*Dataset items*:
▬▬▬▬▬▬▬▬▬▬

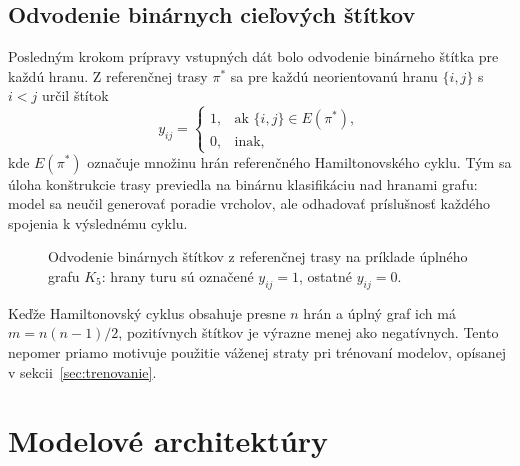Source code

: \subsection{Odvodenie binárnych cieľových štítkov}
\label{sec:cielove_stitky}

\indent Posledným krokom prípravy vstupných dát bolo odvodenie binárneho
štítka pre každú hranu. Z referenčnej trasy \(\pi^*\) sa pre každú
neorientovanú hranu \(\{i,j\}\) s \(i < j\) určil štítok
\begin{equation}
y_{ij} =
\begin{cases}
1, & \text{ak } \{i,j\} \in E(\pi^*), \\
0, & \text{inak,}
\end{cases}
\label{eq:edge_label}
\end{equation}
kde \(E(\pi^*)\) označuje množinu hrán referenčného Hamiltonovského
cyklu. Tým sa úloha konštrukcie trasy previedla na binárnu klasifikáciu
nad hranami grafu: model sa neučil generovať poradie vrcholov, ale
odhadovať príslušnosť každého spojenia k výslednému cyklu.

\begin{symboltable}
\end{symboltable}

\begin{figure}[H]
    \centering
    \resizebox{0.72\textwidth}{!}{}
    \caption{Odvodenie binárnych štítkov z referenčnej trasy na príklade
             úplného grafu \(K_5\): hrany turu sú označené \(y_{ij}=1\),
             ostatné \(y_{ij}=0\).}
    \label{fig:edge_label_derivation}
\end{figure}

\indent Keďže Hamiltonovský cyklus obsahuje presne \(n\) hrán a úplný
graf ich má \(m = n(n-1)/2\), pozitívnych štítkov je výrazne menej ako
negatívnych. Tento nepomer priamo motivuje použitie váženej straty pri
trénovaní modelov, opísanej v sekcii~\ref{sec:trenovanie}.

\section{Modelové architektúry}
\label{sec:modelove_architektury}

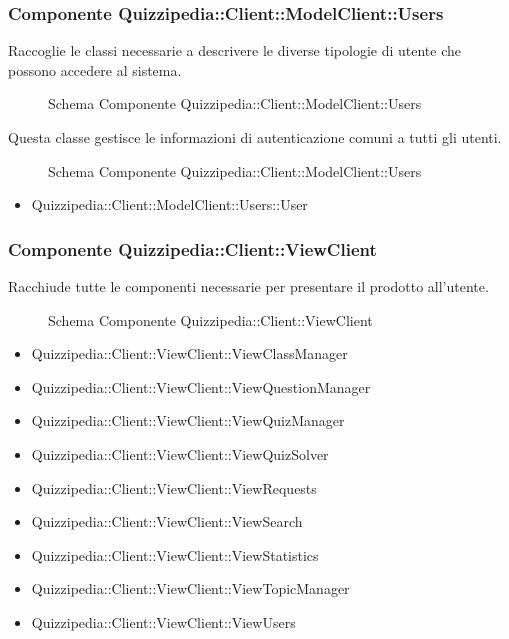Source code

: \subsubsection{Componente Quizzipedia::Client::ModelClient::Users}
Raccoglie le classi necessarie a descrivere le diverse tipologie di utente che possono accedere al sistema.
\begin{figure}[H]
\centering
\noindent{}
\caption{Schema Componente Quizzipedia::Client::ModelClient::Users}
\end{figure}
Questa classe gestisce le informazioni di autenticazione comuni a tutti gli utenti.
\begin{figure}[H]
\centering
\noindent{}
\caption{Schema Componente Quizzipedia::Client::ModelClient::Users}
\end{figure}
\begin{itemize}
\item Quizzipedia::Client::ModelClient::Users::User
\end{itemize}
\subsubsection{Componente Quizzipedia::Client::ViewClient}
Racchiude tutte le componenti necessarie per presentare il prodotto all'utente.
\begin{figure}[H]
\centering
\noindent{}
\caption{Schema Componente Quizzipedia::Client::ViewClient}
\end{figure}
\begin{itemize}
\item Quizzipedia::Client::ViewClient::ViewClassManager
\item Quizzipedia::Client::ViewClient::ViewQuestionManager
\item Quizzipedia::Client::ViewClient::ViewQuizManager
\item Quizzipedia::Client::ViewClient::ViewQuizSolver
\item Quizzipedia::Client::ViewClient::ViewRequests
\item Quizzipedia::Client::ViewClient::ViewSearch
\item Quizzipedia::Client::ViewClient::ViewStatistics
\item Quizzipedia::Client::ViewClient::ViewTopicManager
\item Quizzipedia::Client::ViewClient::ViewUsers
\end{itemize}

▬▬▬▬▬▬▬▬▬▬

*Goal of the exercise*:
Nothing but the pictures is to be left out; repeat the data exactly.

*Reply*:
Source code

: \subsection{Odvodenie binárnych cieľových štítkov}
\label{sec:cielove_stitky}

\indent Posledným krokom prípravy vstupných dát bolo odvodenie binárneho
štítka pre každú hranu. Z referenčnej trasy \(\pi^*\) sa pre každú
neorientovanú hranu \(\{i,j\}\) s \(i < j\) určil štítok
\begin{equation}
y_{ij} =
\begin{cases}
1, & \text{ak } \{i,j\} \in E(\pi^*), \\
0, & \text{inak,}
\end{cases}
\label{eq:edge_label}
\end{equation}
kde \(E(\pi^*)\) označuje množinu hrán referenčného Hamiltonovského
cyklu. Tým sa úloha konštrukcie trasy previedla na binárnu klasifikáciu
nad hranami grafu: model sa neučil generovať poradie vrcholov, ale
odhadovať príslušnosť každého spojenia k výslednému cyklu.

\begin{symboltable}
\end{symboltable}

\begin{figure}[H]
    \centering
    \resizebox{0.72\textwidth}{!}{}
    \caption{Odvodenie binárnych štítkov z referenčnej trasy na príklade
             úplného grafu \(K_5\): hrany turu sú označené \(y_{ij}=1\),
             ostatné \(y_{ij}=0\).}
    \label{fig:edge_label_derivation}
\end{figure}

\indent Keďže Hamiltonovský cyklus obsahuje presne \(n\) hrán a úplný
graf ich má \(m = n(n-1)/2\), pozitívnych štítkov je výrazne menej ako
negatívnych. Tento nepomer priamo motivuje použitie váženej straty pri
trénovaní modelov, opísanej v sekcii~\ref{sec:trenovanie}.

\section{Modelové architektúry}
\label{sec:modelove_architektury}

Source code

: \subsubsection{Componente Quizzipedia::Client::ModelClient::Users}
Raccoglie le classi necessarie a descrivere le diverse tipologie di utente che possono accedere al sistema.
\begin{figure}[H]
\centering
\noindent{}
\caption{Schema Componente Quizzipedia::Client::ModelClient::Users}
\end{figure}
Questa classe gestisce le informazioni di autenticazione comuni a tutti gli utenti.
\begin{figure}[H]
\centering
\noindent{}
\caption{Schema Componente Quizzipedia::Client::ModelClient::Users}
\end{figure}
\begin{itemize}
\item Quizzipedia::Client::ModelClient::Users::User
\end{itemize}
\subsubsection{Componente Quizzipedia::Client::ViewClient}
Racchiude tutte le componenti necessarie per presentare il prodotto all'utente.
\begin{figure}[H]
\centering
\noindent{}
\caption{Schema Componente Quizzipedia::Client::ViewClient}
\end{figure}
\begin{itemize}
\item Quizzipedia::Client::ViewClient::ViewClassManager
\item Quizzipedia::Client::ViewClient::ViewQuestionManager
\item Quizzipedia::Client::ViewClient::ViewQuizManager
\item Quizzipedia::Client::ViewClient::ViewQuizSolver
\item Quizzipedia::Client::ViewClient::ViewRequests
\item Quizzipedia::Client::ViewClient::ViewSearch
\item Quizzipedia::Client::ViewClient::ViewStatistics
\item Quizzipedia::Client::ViewClient::ViewTopicManager
\item Quizzipedia::Client::ViewClient::ViewUsers
\end{itemize}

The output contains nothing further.